If you choose to edit the permissions in an APK file, the process is straightforward – tap the APK (you will need to find it using the APK Permission Remover file browser). The app will open up a window, similar to the ones you see on Google Play when you view the app permissions. Only this time you will have the power to change that green check next to a permission to a red cross, and banish the app from, say, auto-starting at device boot. Tap edit and install, and APK Permission Remover will complete the job – edit the permissions, and launch the app installation. You will be presented with a window with the edited app permissions, which you need to agree to. Once the installation completes, you can launch the app.
Works on apps installed from Google Play
If you want to edit the permissions of an app you installed from Google Play or Amazon, and don’t have the APK, don’t worry.
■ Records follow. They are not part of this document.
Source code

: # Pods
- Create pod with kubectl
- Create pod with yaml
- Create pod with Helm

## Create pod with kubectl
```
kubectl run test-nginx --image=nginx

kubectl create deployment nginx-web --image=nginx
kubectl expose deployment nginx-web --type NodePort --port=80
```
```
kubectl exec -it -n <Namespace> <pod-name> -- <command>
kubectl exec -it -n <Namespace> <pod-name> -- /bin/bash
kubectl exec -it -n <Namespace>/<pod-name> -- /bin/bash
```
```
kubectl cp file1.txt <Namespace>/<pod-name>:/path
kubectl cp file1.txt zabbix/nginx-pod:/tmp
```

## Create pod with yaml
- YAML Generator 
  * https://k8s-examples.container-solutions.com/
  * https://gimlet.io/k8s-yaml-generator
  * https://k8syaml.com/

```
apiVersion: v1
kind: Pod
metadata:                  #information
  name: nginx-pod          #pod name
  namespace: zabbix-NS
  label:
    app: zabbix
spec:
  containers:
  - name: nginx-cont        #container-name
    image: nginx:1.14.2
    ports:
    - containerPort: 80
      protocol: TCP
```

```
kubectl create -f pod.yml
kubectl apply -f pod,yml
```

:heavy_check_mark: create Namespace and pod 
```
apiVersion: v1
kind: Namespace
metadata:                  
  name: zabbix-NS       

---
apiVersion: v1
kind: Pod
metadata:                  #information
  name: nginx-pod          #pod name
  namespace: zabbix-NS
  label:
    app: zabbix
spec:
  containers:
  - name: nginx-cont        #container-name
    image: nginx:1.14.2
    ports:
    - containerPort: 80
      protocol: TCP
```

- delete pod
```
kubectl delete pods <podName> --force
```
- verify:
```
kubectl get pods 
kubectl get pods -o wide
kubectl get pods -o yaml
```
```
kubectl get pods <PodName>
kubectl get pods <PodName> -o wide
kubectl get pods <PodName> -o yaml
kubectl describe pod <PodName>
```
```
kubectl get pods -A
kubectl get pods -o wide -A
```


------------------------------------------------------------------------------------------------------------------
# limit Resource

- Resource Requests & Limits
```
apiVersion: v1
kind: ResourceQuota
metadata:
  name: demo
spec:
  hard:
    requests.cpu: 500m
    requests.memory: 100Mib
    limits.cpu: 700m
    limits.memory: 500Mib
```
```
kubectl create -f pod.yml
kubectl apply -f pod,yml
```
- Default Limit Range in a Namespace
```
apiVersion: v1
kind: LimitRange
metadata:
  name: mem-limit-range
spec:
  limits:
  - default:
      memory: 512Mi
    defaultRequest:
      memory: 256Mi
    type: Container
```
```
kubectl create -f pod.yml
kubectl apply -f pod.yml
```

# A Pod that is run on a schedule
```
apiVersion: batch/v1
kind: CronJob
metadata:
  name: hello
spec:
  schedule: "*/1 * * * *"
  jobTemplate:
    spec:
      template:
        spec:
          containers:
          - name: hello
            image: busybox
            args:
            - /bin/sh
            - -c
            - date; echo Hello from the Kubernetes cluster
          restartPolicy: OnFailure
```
APK Permission Remover “can see” the apk pf the apps you installed from the official play store. To edit these apps, APK Permission Remover will first uninstall them, and then install with permissions edited. You won’t need to leave the app to perform all those tasks – the app generates the required buttons on a single window, so you just tap “uninstall,” then “install,” agree to new permissions and open.
Proceed with caution
That is not to say the app is harmless or a solution to all your woes. Caution and careful treatment is advised. I would not touch any permission that has “Google” in its name, as it may render the newly edited app dysfunctional. Likewise, I would not recommend you to select too many permissions in a single go. That way, you will not know which permission you just removed broke the edited app.
Start small. For example, I recently installed a free game from APKMirror, and chose to deny it the access to my device’s microphone and camera. The game runs flawless, but when I finally realized I needed the camera permission to scan some real world stuff to earn me some bonus points, the game said woops, can not access the camera. That’s ironic, but not that of a problem. My point is to go slowly with the permissions. Denying an app the access to the microphone or camera is unlikely to break it, as is the case of denying it the permission to auto-launch at device boot.
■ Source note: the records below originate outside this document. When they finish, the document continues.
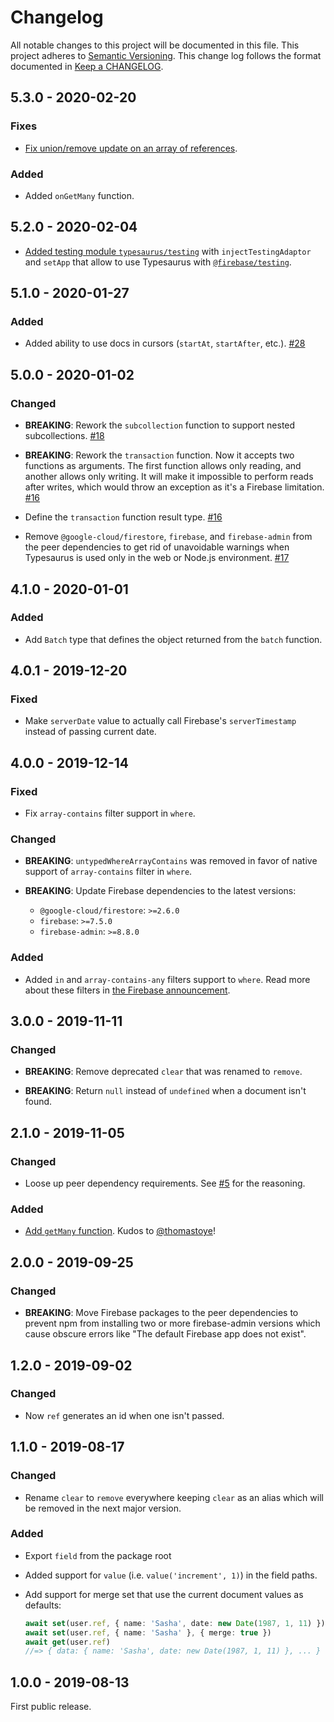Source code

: # Changelog

All notable changes to this project will be documented in this file.
This project adheres to [Semantic Versioning].
This change log follows the format documented in [Keep a CHANGELOG].

[semantic versioning]: http://semver.org/
[keep a changelog]: http://keepachangelog.com/

## 5.3.0 - 2020-02-20

### Fixes

- [Fix union/remove update on an array of references](https://github.com/kossnocorp/typesaurus/pull/30).

### Added

- Added `onGetMany` function.

## 5.2.0 - 2020-02-04

- [Added testing module `typesaurus/testing`](https://typesaurus.com/modules/_testing_index_.html) with `injectTestingAdaptor` and `setApp` that allow to use Typesaurus with [`@firebase/testing`](https://firebase.google.com/docs/rules/unit-tests#run_local_tests).

## 5.1.0 - 2020-01-27

### Added

- Added ability to use docs in cursors (`startAt`, `startAfter`, etc.). [#28](https://github.com/kossnocorp/typesaurus/pull/28)

## 5.0.0 - 2020-01-02

### Changed

- **BREAKING**: Rework the `subcollection` function to support nested subcollections. [#18](https://github.com/kossnocorp/typesaurus/pull/18)

- **BREAKING**: Rework the `transaction` function. Now it accepts two functions as arguments. The first function allows only reading, and another allows only writing. It will make it impossible to perform reads after writes, which would throw an exception as it's a Firebase limitation. [#16](https://github.com/kossnocorp/typesaurus/pull/16)

- Define the `transaction` function result type. [#16](https://github.com/kossnocorp/typesaurus/pull/16)

- Remove `@google-cloud/firestore`, `firebase`, and `firebase-admin` from the peer dependencies to get rid of unavoidable warnings when Typesaurus is used only in the web or Node.js environment. [#17](https://github.com/kossnocorp/typesaurus/pull/19)

## 4.1.0 - 2020-01-01

### Added

- Add `Batch` type that defines the object returned from the `batch` function.

## 4.0.1 - 2019-12-20

### Fixed

- Make `serverDate` value to actually call Firebase's `serverTimestamp` instead of passing current date.

## 4.0.0 - 2019-12-14

### Fixed

- Fix `array-contains` filter support in `where`.

### Changed

- **BREAKING**: `untypedWhereArrayContains` was removed in favor of native support of `array-contains` filter in `where`.

- **BREAKING**: Update Firebase dependencies to the latest versions:
  - `@google-cloud/firestore`: `>=2.6.0`
  - `firebase`: `>=7.5.0`
  - `firebase-admin`: `>=8.8.0`

### Added

- Added `in` and `array-contains-any` filters support to `where`. Read more about these filters in [the Firebase announcement](https://firebase.googleblog.com/2019/11/cloud-firestore-now-supports-in-queries.html).

## 3.0.0 - 2019-11-11

### Changed

- **BREAKING**: Remove deprecated `clear` that was renamed to `remove`.

- **BREAKING**: Return `null` instead of `undefined` when a document isn't found.

## 2.1.0 - 2019-11-05

### Changed

- Loose up peer dependency requirements. See [#5](https://github.com/kossnocorp/typesaurus/issues/5) for the reasoning.

### Added

- [Add `getMany` function](https://github.com/kossnocorp/typesaurus/pull/10). Kudos to [@thomastoye](https://github.com/thomastoye)!

## 2.0.0 - 2019-09-25

### Changed

- **BREAKING**: Move Firebase packages to the peer dependencies to prevent npm from installing two or more firebase-admin versions which cause obscure errors like "The default Firebase app does not exist".

## 1.2.0 - 2019-09-02

### Changed

- Now `ref` generates an id when one isn't passed.

## 1.1.0 - 2019-08-17

### Changed

- Rename `clear` to `remove` everywhere keeping `clear` as an alias which will be removed in the next major version.

### Added

- Export `field` from the package root

- Added support for `value` (i.e. `value('increment', 1)`) in the field paths.

- Add support for merge set that use the current document values as defaults:

  ```ts
  await set(user.ref, { name: 'Sasha', date: new Date(1987, 1, 11) })
  await set(user.ref, { name: 'Sasha' }, { merge: true })
  await get(user.ref)
  //=> { data: { name: 'Sasha', date: new Date(1987, 1, 11) }, ... }
  ```

## 1.0.0 - 2019-08-13

First public release.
You can also try your hand at denying an app the permission to send SMS messages, or reading your contact data.
In my experience, the app works best with APK files as opposed to installed apps from Google Play – your mileage may vary. However, do not go ticking all check boxes with red crosses, and then complain the edited apps won’t work. Some permissions are there for a legitimate reason. CCleaner, for example, needs to clean cache, but it requires so many permissions I am beginning to wonder if I need it at all.
Finally, the app comes in two versions – free and paid, worth $2. The difference is in the ads – the free version has them. The paid version also lets you remove sections in the app manifest. The app is not a newcomer to Android, yet it’s supported by the developer, and the recent update dates back to April 2nd, 2016. Some users claim APK Permissions Remover can remedy the problem of uninstalling especially sticky apps, the ones that take admin privileges and refuse to uninstall.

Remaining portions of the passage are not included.